Rasthaber - Mekke’nin Fethi (Arapça:فتح مكة); hicretin sekizinci yılında vuku bulmuştur. Hz. Resulü Ekrem’in (s.a.a) komutasındaki İslam ordusu Kureyşlilerin Hudeybiye antlaşmasını ihlal etmelerine karşılık Mekke şehrini fethetmiştir. Bu fetih, ileriki yıllarda Arabistan yarımadası müşriklerinin İslam’a yönelmesi gibi sonuçları da beraberinde getirmiştir. Ebu Süfyan gibi Kureyş müşriklerinin ileri gelenleri, İslam ordusunun Mekke’ye girmesinden önce Müslüman olmuşlardır. Allah Resulü (s.a.a) Mekke’nin fethedildiği gün “Bugün merhamet günüdür” (الیوم یوم المرحمه) nidasıyla genel af ilan etmiştir.
Savaşın Nedeni
Bu savaş Kureyşlilerin Hudeybiye antlaşmasını ihlal etmesi sonucunda meydana gelmiştir. Bedir, Uhud ve Hendek savaşlarının ardından, hicretin altıncı yılında Hudeybiye bölgesinde Müslümanlar ile müşrikler arasında on yıl sürecek bir barış anlaşması imzalandı.[1]

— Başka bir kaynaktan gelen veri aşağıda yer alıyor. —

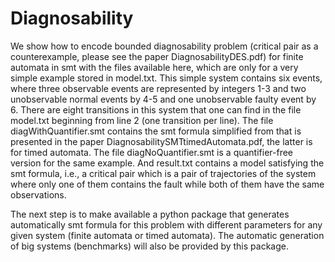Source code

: # Diagnosability

We show how to encode bounded diagnosability problem (critical pair as a counterexample, please see the paper DiagnosabilityDES.pdf) for finite automata in smt with the files available here, which are only for a very simple example stored in model.txt. This simple system contains six events, where three observable events are represented by integers 1-3 and two unobservable normal events by 4-5 and one unobservable faulty event by 6. There are eight transitions in this system that one can find in the file model.txt beginning from line 2 (one transition per line). The file diagWithQuantifier.smt contains the smt formula simplified from that is presented in the paper DiagnosabilitySMTtimedAutomata.pdf, the latter is for timed automata. The file diagNoQuantifier.smt is a quantifier-free version for the same example. And result.txt contains a model satisfying the smt formula, i.e., a critical pair which is a pair of trajectories of the system where only one of them contains the fault while both of them have the same observations.

The next step is to make available a python package that generates automatically smt formula for this problem with different parameters for any given system (finite automata or timed automata). The automatic generation of big systems (benchmarks) will also be provided by this package.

Ancak anlaşmadan iki yıl sonra Kureyş müşrikleri anlaşmayı ihlal ettiler. Huzae Oğulları kabilesi Müslümanlarla Bekir Oğulları kabilesi de Kureyş’le müttefikti. Ama hicretin sekizinci yılında bu iki kabile arasında meydana gelen savaşta, Kureyş müşrikleri Bekir Oğulları kabilesinin lehine, Huzae Oğulları kabilesinden bazı kişileri öldürdü. Bu, Hudeybiye barış antlaşmasının ihlali anlamına geliyordu. Ebu Süfyan Medine’ye giderek şahsen özür dilese de özrü kabul edilmedi ve Allah Resulü (s.a.a) kısa bir süre sonra, barış zamanında ve İslam’ın yayılmasıyla toplanan büyük bir orduyla Mekke’nin fethi için yola çıktı.[2]
Ordunun Toplanması
Allah Resulü (s.a.a) Müslüman olan bedevi Araplara “Allah’a ve ahiret gününe inanan Ramazan ayında Medine'de bulunsun” mesajını gönderdi. Bunun yanında diğer kabilelere de elçiler göndererek onları savaşa davet etti. İslam ordusunun sayısının on bin kişi olduğunu ve farklı kabilelerden toplanan askerlerin kabile ve sayılarını ise, şöyle zikretmişlerdir:
Muhacirler; 700 savaşçı ve 300 at.
Ensar; 4000 savaşçı ve 500 at.
Muzeyne; 1000 savaşçı, 100 at ve 100 zırh.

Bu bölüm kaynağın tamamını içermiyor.